EINSTEIN: So according to your conception, which may be the Indian conception, it is not the illusion of the individual, but of humanity as a whole.
TAGORE: The species also belongs to a unity, to humanity. Therefore the entire human mind realizes Truth; the Indian or the European mind meet in a common realization.
EINSTEIN: The word species is used in German for all human beings, as a matter of fact, even the apes and the frogs would belong to it.
TAGORE: In science we go through the discipline of eliminating the personal limitations of our individual minds and thus reach that comprehension of Truth which is in the mind of the Universal Man.
EINSTEIN: The problem begins whether Truth is independent of our consciousness.
TAGORE: What we call truth lies in the rational harmony between the subjective and objective aspects of reality, both of which belong to the super-personal man.
EINSTEIN: Even in our everyday life we feel compelled to ascribe a reality independent of man to the objects we use. We do this to connect the experiences of our senses in a reasonable way. For instance, if nobody is in this house, yet that table remains where it is.

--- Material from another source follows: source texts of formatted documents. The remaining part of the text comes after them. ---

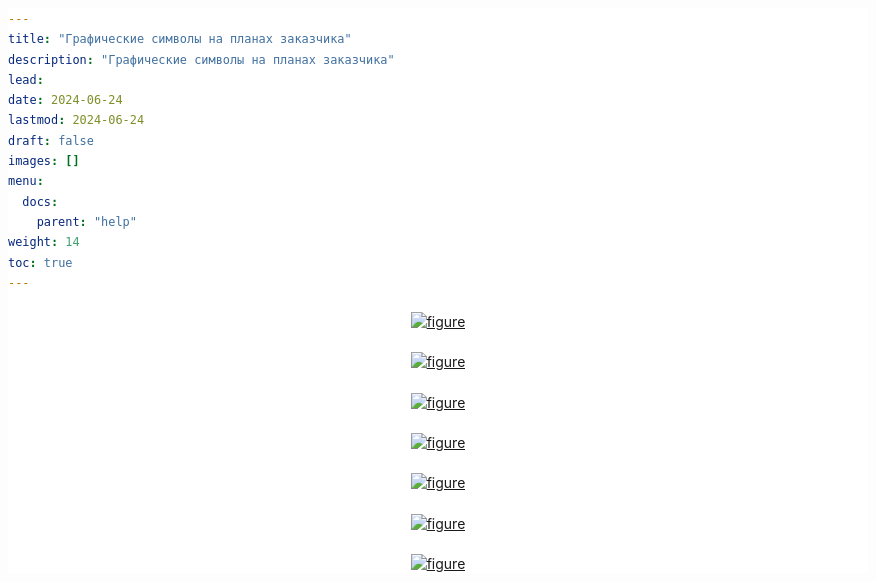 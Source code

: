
 ```yaml
---
title: "Графические символы на планах заказчика"
description: "Графические символы на планах заказчика"
lead:
date: 2024-06-24
lastmod: 2024-06-24
draft: false
images: []
menu:
  docs:
    parent: "help"
weight: 14
toc: true
---
```


<head>
<meta charset="utf-8">
<title>Lightbox Example</title>
<link rel="stylesheet" href="https://cdnjs.cloudflare.com/ajax/libs/lightbox2/2.11.0/css/lightbox.css">
</head>
<body>

<div style="text-align: center; margin: 20px 0;">
  <a href="/image-1697019338504.png" data-lightbox="example-1">
    <img src="/image-1697019338504.png" alt="figure" style="width: 700px;" />
  </a>
</div>
<div style="text-align: center; margin: 20px 0;">
  <a href="/image-1697019424254.png" data-lightbox="example-1">
    <img src="/image-1697019424254.png" alt="figure" style="width: 700px;" />
  </a>
</div>
<div style="text-align: center; margin: 20px 0;">
  <a href="/image-1697019369804.png" data-lightbox="example-1">
    <img src="/image-1697019369804.png" alt="figure" style="width: 700px;" />
  </a>
</div>
<div style="text-align: center; margin: 20px 0;">
  <a href="/image-1697019185736.png" data-lightbox="example-1">
    <img src="/image-1697019185736.png" alt="figure" style="width: 700px;" />
  </a>
</div>
<div style="text-align: center; margin: 20px 0;">
  <a href="/image-1697018838275.png" data-lightbox="example-1">
    <img src="/image-1697018838275.png" alt="figure" style="width: 700px;" />
  </a>
</div>
<div style="text-align: center; margin: 20px 0;">
  <a href="/image-1697018971765.png" data-lightbox="example-1">
    <img src="/image-1697018971765.png" alt="figure" style="width: 700px;" />
  </a>
</div>
<div style="text-align: center; margin: 20px 0;">
  <a href="/image-1697018918391.png" data-lightbox="example-1">
    <img src="/image-1697018918391.png" alt="figure" style="width: 700px;" />
  </a>
</div>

TAGORE: Yes, it remains outside the individual mind, but not the universal mind. The table which I perceive is perceptible by the same kind of consciousness which I possess.
EINSTEIN: If nobody would be in the house the table would exist all the same — but this is already illegitimate from your point of view — because we cannot explain what it means that the table is there, independently of us.
Our natural point of view in regard to the existence of truth apart from humanity cannot be explained or proved, but it is a belief which nobody can lack — no primitive beings even. We attribute to Truth a super-human objectivity; it is indispensable for us, this reality which is independent of our existence and our experience and our mind — though we cannot say what it means.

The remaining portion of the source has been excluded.